Closed thautwarm closed 2 years ago
There are several use-cases:
Fable.PyInterop
namespace for making bindings similar to Fable.Python
(similar to this repo).We could add an option to the compiler to not bundle fable-library but reference PyPI installed library instead. For referenced Fable NuGet's this will be more difficult since it may not be trivial to convert them into a package. This was btw my first plan, but gave up and reverted to "static-linking" instead. One idea is to bundle a pyproject.toml with the Fable package so it knows how to install itself (dependencies etc). We could also have a compiler switch to generate Python packages instead i.e similar structure to:
poetry-demo
├── pyproject.toml
├── README.rst
├── poetry_demo
│ └── __init__.py
└── tests
├── __init__.py
└── test_poetry_demo.py
Is it something like this you have in mind?
FYI: There is also Femto that handles NPM references for Fable (JS) NuGet's. We should extend it to support PyPI.
For referenced Fable NuGet's this will be more difficult since it may not be trivial to convert them into a package.
I think for NuGet packages we'd better keep them "static linking", before we get to know convert to them.
Is it something like this you have in mind?
Yes, but I'm not sure if bundling a pyproject.toml is sufficient. I was actually considering another format to control, (1) pyproject.toml, (2) .fsproj, (3) fable_modules (locally installed python packages and Fable packages).. but if we can avoid reinveting wheels that'd be great.
There is also Femto that handles NPM references for Fable (JS) NuGet's. We should extend it to support PyPI.
I don't have an idea about Femto, will check out this today. Initially I was considering to have a pyproject.toml for fable python projects to manage both fable python dependecies and pure python dependencies.
Hi there! Not sure if I understand the problem well as I don't have much experience with Python packages (I just know they're very messy 😉) but I'll try to leave a couple of notes in case it helps. First, when you talk about a Fable library is this?
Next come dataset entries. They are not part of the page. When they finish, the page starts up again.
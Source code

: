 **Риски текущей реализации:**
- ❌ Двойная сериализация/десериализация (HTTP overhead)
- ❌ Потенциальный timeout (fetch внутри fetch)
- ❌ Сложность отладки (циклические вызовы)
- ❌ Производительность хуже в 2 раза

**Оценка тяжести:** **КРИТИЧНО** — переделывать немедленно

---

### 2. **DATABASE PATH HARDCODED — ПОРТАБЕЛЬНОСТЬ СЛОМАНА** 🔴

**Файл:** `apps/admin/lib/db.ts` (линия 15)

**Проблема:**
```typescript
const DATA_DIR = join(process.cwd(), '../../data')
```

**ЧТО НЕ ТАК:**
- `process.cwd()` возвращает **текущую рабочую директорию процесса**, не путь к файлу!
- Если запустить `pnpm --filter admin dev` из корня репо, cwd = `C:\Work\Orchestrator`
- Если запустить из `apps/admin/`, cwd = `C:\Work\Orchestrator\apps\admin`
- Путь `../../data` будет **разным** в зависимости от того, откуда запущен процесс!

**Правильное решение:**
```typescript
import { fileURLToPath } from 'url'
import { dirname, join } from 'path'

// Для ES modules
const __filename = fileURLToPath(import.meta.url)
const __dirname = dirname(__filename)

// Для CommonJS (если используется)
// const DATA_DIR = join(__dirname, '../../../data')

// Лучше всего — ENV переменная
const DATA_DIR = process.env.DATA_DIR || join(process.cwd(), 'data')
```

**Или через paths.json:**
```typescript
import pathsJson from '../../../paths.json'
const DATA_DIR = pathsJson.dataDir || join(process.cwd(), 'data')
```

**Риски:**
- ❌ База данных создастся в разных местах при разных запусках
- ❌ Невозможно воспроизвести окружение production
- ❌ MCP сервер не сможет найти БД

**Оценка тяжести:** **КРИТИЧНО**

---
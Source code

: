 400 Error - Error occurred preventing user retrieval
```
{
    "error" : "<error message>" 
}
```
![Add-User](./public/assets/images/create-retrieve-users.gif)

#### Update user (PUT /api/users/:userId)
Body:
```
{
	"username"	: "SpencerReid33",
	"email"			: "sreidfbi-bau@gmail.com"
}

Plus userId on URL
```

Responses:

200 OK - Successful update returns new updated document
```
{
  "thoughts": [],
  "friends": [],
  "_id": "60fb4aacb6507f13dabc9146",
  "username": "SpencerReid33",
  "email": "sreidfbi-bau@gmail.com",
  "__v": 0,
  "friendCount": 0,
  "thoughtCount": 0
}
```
So far, in Fable JS when talking about Fable libraries it's about 1. Nuget packages. When Fable compiles a project it gathers all the sources from the referenced packages and treats them as if they belonged to the same .fsproj. We don't usually distribute precompiled code because there are not guarantees that generated code will be compatible with later versions of Fable.
However, it's possible that Fable packages also include some native (JS) code or make references to native npm packages. In the first case, library authors just put the .js files together with the .fs files in the fable
folder included in the Nuget package, and Fable will just copy all contents of this folder to the output directory (within fable_modules
) when compiling. In the second cases, library authors just use "bare modules" (ie. non-relative paths) that will be later resolved by JS tooling like Webpack.
The problem with "bare modules" is users often forget to install the npm dependencies and authors cannot specify version ranges either. This is what Femto tries to solve by reading metadata from the Nuget package so it can verify users have the proper npm dependencies installed.
Not sure if something similar can be done with Python. The ideal thing would be to avoid global package installations and have versions managed locally. Would it be possible to enforce this for Fable Python projects using tools like Poetry?
FYI: this issue will be fixed by https://github.com/fable-compiler/Fable/pull/2974 and #59 (if we decide to merge). With the suggested changes, fable-modules will contain proper Python packages, and you would have to use Poetry (or e.g change PYTHONPATH) to find the local modules. Fable compiled NuGet's should include a pyproject.toml file to list their Python dependencies. Projects also needs to have a pyproject.toml that refers to fable-modules (static) or PyPI (dynamic). Fable-modules will also be distributed to PyPI for dynamic usage.
I think you have thoroughly considered this issue according to https://github.com/fable-compiler/Fable.Python/issues/30#issuecomment-1003394317 , but let me repeat something here for being clarified.
Suppose we want to reference an external Fable Python library (namely, another Fable library not owned by us), there are at least 2 approaches and people might choose 2 different ways accordingly.
The first of which is "static link", we just take an external Fable library and generate code inside our package. Users do not need to install the Fable package. We keep the namespace of the external Fable inside our generated code, so that users can install that external package independently without polluting the environment.
The second of which is "dynamic link", we just take the type information of the external Fable library, and the generated code uses python import to access the library. The whole environment keeps only one version of the external Fable library.
I think both of them are useful. "static link" is easy to achieve, even without support from the Fable Python compiler. We can upload Fable project to any software registry and implement a tool to upload, download and verify libraries. For "dynamic link", I'm not sure if it is supported.
About the implementations.
For "static link", I think you have made progress and supported it in some degree, but I wonder if PyPI Fable packages are supported, if not I can help.
For "dynamic link", I wonder if Fable can extract type information that is usable for transpilation from the compiled dlls, I think "dynamic link" is do-able.